- **What you will do**:
Copy verbatim the block of lines in the entries below whose first line contains "sources of nourishment" and whose last line contains "or farms to". Leave out all other lines.

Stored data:

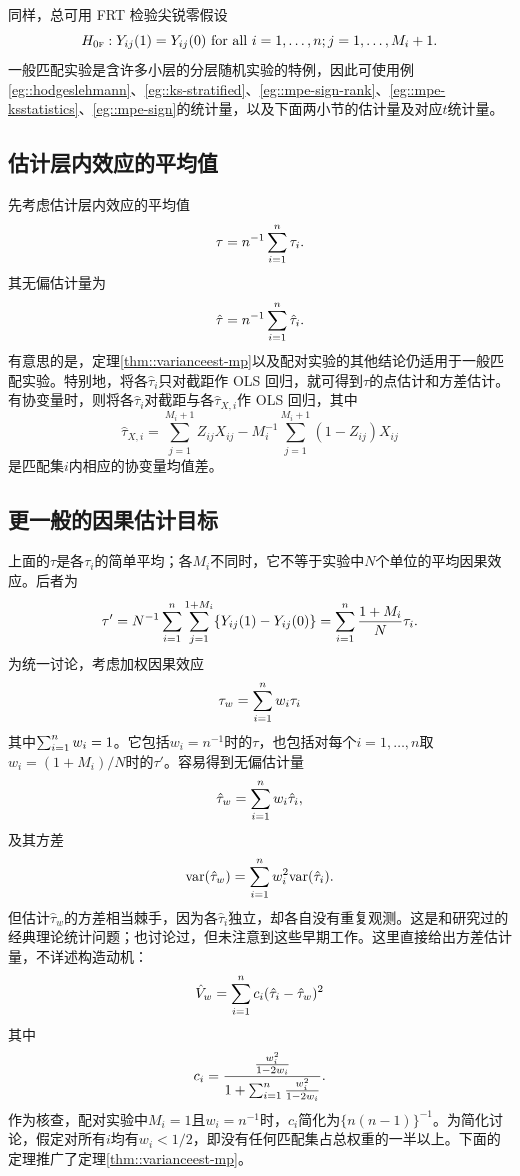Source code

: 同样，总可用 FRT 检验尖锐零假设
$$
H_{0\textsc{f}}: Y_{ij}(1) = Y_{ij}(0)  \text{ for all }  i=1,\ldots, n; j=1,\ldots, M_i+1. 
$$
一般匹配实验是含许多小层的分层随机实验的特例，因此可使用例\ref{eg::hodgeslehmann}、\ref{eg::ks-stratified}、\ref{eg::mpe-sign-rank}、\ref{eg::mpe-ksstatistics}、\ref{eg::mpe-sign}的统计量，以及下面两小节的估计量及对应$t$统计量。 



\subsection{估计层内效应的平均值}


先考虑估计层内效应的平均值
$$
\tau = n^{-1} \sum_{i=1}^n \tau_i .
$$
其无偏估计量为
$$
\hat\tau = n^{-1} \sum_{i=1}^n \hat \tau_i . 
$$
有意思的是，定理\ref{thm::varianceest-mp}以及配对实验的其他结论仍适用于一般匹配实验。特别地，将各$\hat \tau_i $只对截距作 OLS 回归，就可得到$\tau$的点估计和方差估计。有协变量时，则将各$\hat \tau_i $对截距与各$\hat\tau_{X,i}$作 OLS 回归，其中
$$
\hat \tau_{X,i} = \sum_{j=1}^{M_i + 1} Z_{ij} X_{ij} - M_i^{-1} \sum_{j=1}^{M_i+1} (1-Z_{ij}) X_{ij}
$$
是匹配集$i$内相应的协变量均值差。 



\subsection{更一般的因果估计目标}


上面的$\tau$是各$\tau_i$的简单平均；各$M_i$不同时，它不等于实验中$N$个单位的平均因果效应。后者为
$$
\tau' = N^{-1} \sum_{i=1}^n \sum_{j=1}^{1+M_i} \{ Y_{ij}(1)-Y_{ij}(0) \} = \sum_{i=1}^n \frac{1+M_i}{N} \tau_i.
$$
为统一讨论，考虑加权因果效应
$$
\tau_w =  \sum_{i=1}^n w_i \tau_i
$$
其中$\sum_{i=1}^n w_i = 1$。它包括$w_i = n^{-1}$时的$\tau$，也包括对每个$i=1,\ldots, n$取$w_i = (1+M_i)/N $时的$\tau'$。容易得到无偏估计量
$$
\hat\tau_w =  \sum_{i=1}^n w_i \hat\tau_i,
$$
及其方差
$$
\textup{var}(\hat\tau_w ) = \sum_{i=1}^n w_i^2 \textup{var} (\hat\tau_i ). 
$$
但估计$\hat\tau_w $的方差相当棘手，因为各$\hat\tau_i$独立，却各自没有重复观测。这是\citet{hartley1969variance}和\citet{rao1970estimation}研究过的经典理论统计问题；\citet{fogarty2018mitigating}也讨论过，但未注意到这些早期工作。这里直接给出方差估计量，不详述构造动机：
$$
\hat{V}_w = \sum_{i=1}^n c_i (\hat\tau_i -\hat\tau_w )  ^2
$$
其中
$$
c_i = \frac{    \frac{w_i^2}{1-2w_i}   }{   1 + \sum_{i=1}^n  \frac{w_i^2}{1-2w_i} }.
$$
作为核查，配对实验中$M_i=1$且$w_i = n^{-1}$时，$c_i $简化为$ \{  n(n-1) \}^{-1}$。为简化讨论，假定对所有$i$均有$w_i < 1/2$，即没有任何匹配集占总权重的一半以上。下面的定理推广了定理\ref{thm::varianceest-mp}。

...

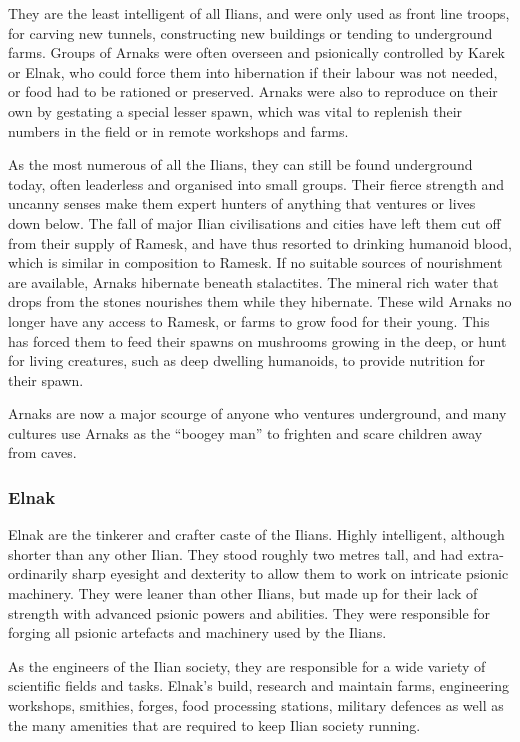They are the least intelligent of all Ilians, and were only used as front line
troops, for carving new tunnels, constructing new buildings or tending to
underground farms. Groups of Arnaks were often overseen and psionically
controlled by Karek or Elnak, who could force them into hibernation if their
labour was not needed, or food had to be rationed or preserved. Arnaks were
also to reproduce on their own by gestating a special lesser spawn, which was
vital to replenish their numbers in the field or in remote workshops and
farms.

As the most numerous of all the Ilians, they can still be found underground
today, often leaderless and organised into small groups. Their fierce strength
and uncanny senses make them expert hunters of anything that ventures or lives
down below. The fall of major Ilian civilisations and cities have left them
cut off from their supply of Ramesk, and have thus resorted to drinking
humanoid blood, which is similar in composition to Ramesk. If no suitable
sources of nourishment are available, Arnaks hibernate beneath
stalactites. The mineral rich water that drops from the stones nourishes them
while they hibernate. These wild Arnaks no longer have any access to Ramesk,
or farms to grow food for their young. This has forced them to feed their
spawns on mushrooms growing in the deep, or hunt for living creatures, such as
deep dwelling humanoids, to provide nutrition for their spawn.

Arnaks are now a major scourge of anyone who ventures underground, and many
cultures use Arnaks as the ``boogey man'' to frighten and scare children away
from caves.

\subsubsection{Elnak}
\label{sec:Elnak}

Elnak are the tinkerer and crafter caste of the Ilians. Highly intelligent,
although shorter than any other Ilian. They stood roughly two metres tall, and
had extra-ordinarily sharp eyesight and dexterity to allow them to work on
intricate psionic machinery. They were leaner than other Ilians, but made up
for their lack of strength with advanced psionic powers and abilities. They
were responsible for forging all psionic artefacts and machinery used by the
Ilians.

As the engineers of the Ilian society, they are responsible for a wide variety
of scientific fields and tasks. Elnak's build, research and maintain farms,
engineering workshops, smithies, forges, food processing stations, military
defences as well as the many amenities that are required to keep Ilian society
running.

- **Exercise output**:
sources of nourishment are available, Arnaks hibernate beneath
stalactites. The mineral rich water that drops from the stones nourishes them
while they hibernate. These wild Arnaks no longer have any access to Ramesk,
or farms to grow food for their young. This has forced them to feed their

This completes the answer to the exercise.